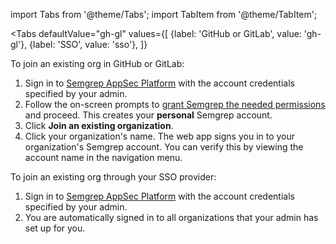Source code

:import Tabs from '@theme/Tabs';
import TabItem from '@theme/TabItem';

<Tabs
    defaultValue="gh-gl"
    values={[
    {label: 'GitHub or GitLab', value: 'gh-gl'},
    {label: 'SSO', value: 'sso'},
    ]}
>

<TabItem value='gh-gl'>

To join an existing org in GitHub or GitLab:

1. Sign in to [<i class="fas fa-external-link fa-xs"></i> Semgrep AppSec Platform](https://semgrep.dev/login) with the account credentials specified by your admin.
1. Follow the on-screen prompts to [grant Semgrep the needed permissions](/deployment/checklist/#permissions) and proceed. This creates your **personal** Semgrep account.
1. Click **Join an existing organization**.
1. Click your organization's name. The web app signs you in to your organization's Semgrep account. You can verify this by viewing the account name in the navigation menu.

</TabItem>

<TabItem value='sso'>

To join an existing org through your SSO provider:

1. Sign in to [<i class="fas fa-external-link fa-xs"></i> Semgrep AppSec Platform](https://semgrep.dev/login) with the account credentials specified by your admin.
2. You are automatically signed in to all organizations that your admin has set up for you.

</TabItem>

</Tabs>
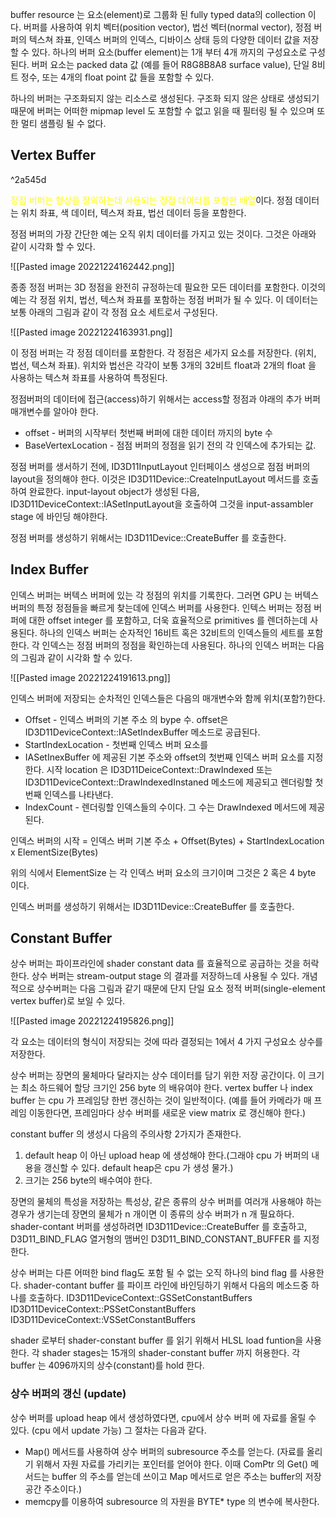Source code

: buffer resource 는 요소(element)로 그룹화 된 fully typed data의 collection 이다. 버퍼를 사용하여 위치 벡터(position vector), 법선 벡터(normal vector), 정점 버퍼의 텍스쳐 좌표, 인덱스 버퍼의 인덱스, 디바이스 상태 등의 다양한 데이터 값을 저장할 수 있다. 하나의 버퍼 요소(buffer element)는 1개 부터 4개 까지의 구성요소로 구성된다. 버퍼 요소는 packed data 값 (예를 들어 R8G8B8A8 surface value), 단일 8비트 정수, 또는 4개의 float point 값 들을 포함할 수 있다. 

하나의 버퍼는 구조화되지 않는 리소스로 생성된다. 구조화 되지 않은 상태로 생성되기 때문에 버퍼는 어떠한 mipmap level 도 포함할 수 없고 읽을 때 필터링 될 수 있으며 또한 멀티 샘플링 될 수 없다.

## Vertex Buffer

^2a545d

<span style="color:yellow">정점 버퍼는 형상을 정의하는데 사용되는 정점 데이터를 포함한 배열</span>이다. 정점 데이터는 위치 좌표, 색 데이터, 텍스져 좌표, 법선 데이터 등을 포함한다.

정점 버퍼의 가장 간단한 예는 오직 위치 데이터를 가지고 있는 것이다. 그것은 아래와 같이 시각화 할 수 있다.

![[Pasted image 20221224162442.png]]

종종 정점 버퍼는 3D 정점을 완전히 규정하는데 필요한 모든 데이터를 포함한다. 이것의 예는 각 정점 위치, 법선, 텍스쳐 좌표를 포함하는 정점 버퍼가 될 수 있다. 이 데이터는 보통 아래의 그림과 같이 각 정점 요소 세트로서 구성된다.

![[Pasted image 20221224163931.png]]

이 정점 버퍼는 각 정점 데이터를 포함한다. 각 정점은 세가지 요소를 저장한다. (위치, 법선, 텍스쳐 좌표). 위치와 법선은 각각이 보통 3개의 32비트 float과 2개의 float 을 사용하는 텍스쳐 좌표를 사용하여 특정된다.

정점버퍼의 데이터에 접근(access)하기 위해서는 access할 정점과 야래의 추가 버퍼 매개변수를 알아야 한다. 
- offset - 버퍼의 시작부터 첫번째 버퍼에 대한 데이터 까지의 byte 수
- BaseVertexLocation - 점점 버퍼의 정점을 읽기 전의 각 인덱스에 추가되는 값.

정점 버퍼를 생서하기 전에, ID3D11InputLayout 인터페이스 생성으로 점점 버퍼의 layout을 정의해야 한다. 이것은 ID3D11Device::CreateInputLayout 메서드를 호출하여 완료한다. input-layout object가 생성된 다음, ID3D11DeviceContext::IASetInputLayout을 호출하여 그것을 input-assambler stage 에 바인딩 해야한다. 

정점 버퍼를 생성하기 위해서는 ID3D11Device::CreateBuffer 를 호출한다.

## Index Buffer

인덱스 버퍼는 버텍스 버퍼에 있는 각 정점의 위치를 기록한다. 그러면 GPU 는 버텍스 버퍼의 특정 정점들을 빠르게 찾는데에 인덱스 버퍼를 사용한다. 
인텍스 버퍼는 정점 버퍼에 대한 offset integer 를 포함하고, 더욱 효율적으로 primitives 를 렌더하는데 사용된다. 하나의 인덱스 버퍼는 순자적인 16비트 혹은 32비트의 인덱스들의 세트를 포함한다. 각 인덱스는 정점 버퍼의 정점을 확인하는데 사용된다. 하나의 인덱스 버퍼는 다음의 그림과 같이 시각화 할 수 있다.

![[Pasted image 20221224191613.png]]

인덱스 버퍼에 저장되는 순차적인 인덱스들은 다음의 매개변수와 함께 위치(포함?)한다.
- Offset - 인덱스 버퍼의 기본 주소 의 bype 수. offset은 ID3D11DeviceContext::IASetIndexBuffer 메소드로 공급된다.
- StartIndexLocation - 첫번째 인덱스 버퍼 요소를  
- IASetInexBuffer 에 제공된 기본 주소와 offset의 첫번째 인덱스 버퍼 요소를 지정한다. 시작 location 은 ID3D11DeiceContext::DrawIndexed 또는 ID3D11DeviceContext::DrawIndexedInstaned 메소드에 제공되고 렌더링할 첫번째 인덱스를 나타낸다.
- IndexCount - 렌더링할 인덱스들의 수이다. 그 수는 DrawIndexed 메서드에 제공된다.

인덱스 버퍼의 시작 = 인덱스 버퍼 기본 주소 + Offset(Bytes) + StartIndexLocation x ElementSize(Bytes)

위의 식에서 ElementSize 는 각 인덱스 버퍼 요소의 크기이며 그것은 2 혹은 4 byte 이다.

인덱스 버퍼를 생성하기 위해서는 ID3D11Device::CreateBuffer 를 호출한다.

## Constant Buffer

상수 버퍼는 파이프라인에 shader constant data 를 효율적으로 공급하는 것을 허락한다. 상수 버퍼는 stream-output stage 의 결과를 저장하느데 사용될 수 있다. 개념적으로 상수버퍼는 다음 그림과 같기 때문에 단지 단일 요소 정적 버퍼(single-element vertex buffer)로 보일 수 있다. 

![[Pasted image 20221224195826.png]]

각 요소는 데이터의 형식이 저장되는 것에 따라 결정되는 1에서 4 가지 구성요소 상수를 저장한다.

상수 버퍼는 장면의 물체마다 달라지는 상수 데이터를 담기 위한 저장 공간이다. 이 크기는 최소 하드웨어 할당 크기인 256 byte 의 배유여야 한다. vertex buffer 나 index buffer 는 cpu 가 프레임당 한번 갱신하는 것이 일반적이다. (예를 들어 카메라가 매 프레임 이동한다면, 프레임마다 상수 버퍼를 새로운 view matrix 로 갱신해야 한다.)


constant buffer 의 생성시 다음의 주의사항 2가지가 존재한다.
1. default heap 이 아닌 upload heap 에 생성해야 한다.(그래야 cpu 가 버퍼의 내용을 갱신할 수 있다. default heap은 cpu 가 생성 물가.) 
2. 크기는 256 byte의 배수여야 한다.

장면의 물체의 특성을 저장하는 특성상, 같은 종류의 상수 버퍼를 여러개 사용해야 하는 경우가 생기는데 장면의 물체가 n 개이면 이 종류의 상수 버퍼가 n 개 필요하다. 
shader-contant 버퍼를 생성하려면 ID3D11Device::CreateBuffer 를 호출하고, D3D11_BIND_FLAG 열거형의 맴버인 D3D11_BIND_CONSTANT_BUFFER 를 지정한다.

상수 버퍼는 다른 어떠한 bind flag도 포함 될 수 없는 오직 하나의 bind flag 를 사용한다. shader-contant buffer 를 파이프 라인에 바인딩하기 위해서 다음의 메소드중 하나를 호출하다.
ID3D11DeviceContext::GSSetConstantBuffers
ID3D11DeviceContext::PSSetConstantBuffers
ID3D11DeviceContext::VSSetConstantBuffers

shader 로부터 shader-constant buffer 를 읽기 위해서 HLSL load funtion을 사용한다. 각 shader stages는 15개의 shader-constant buffer 까지 허용한다. 각 buffer 는 4096까지의 상수(constant)를 hold 한다.

### 상수 버퍼의 갱신 (update)

상수 버퍼를 upload heap 에서 생성하였다면, cpu에서 상수 버퍼 에 자료를 올릴 수 있다. (cpu 에서 update 가능) 그 절차는 다음과 같다.

- Map() 메서드를 사용하여 상수 버퍼의 subresource 주소를 얻는다. (자료를 올리기 위해서 자원 자료를 가리키는 포인터를 얻어야 한다. 이때 ComPtr 의 Get() 메서드는 buffer 의 주소를 얻는데 쓰이고 Map 메서드로 얻은 주소는 buffer의 저장공간 주소이다.)
- memcpy를 이용하여 subresource 의 자원을 BYTE* type 의 변수에 복사한다.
───
*Exercise directions*:
Each line with the word "heap" in the records above belongs in the result; copy all of them.

*Reply to the exercise*:
1. default heap 이 아닌 upload heap 에 생성해야 한다.(그래야 cpu 가 버퍼의 내용을 갱신할 수 있다. default heap은 cpu 가 생성 물가.) 
상수 버퍼를 upload heap 에서 생성하였다면, cpu에서 상수 버퍼 에 자료를 올릴 수 있다. (cpu 에서 update 가능) 그 절차는 다음과 같다.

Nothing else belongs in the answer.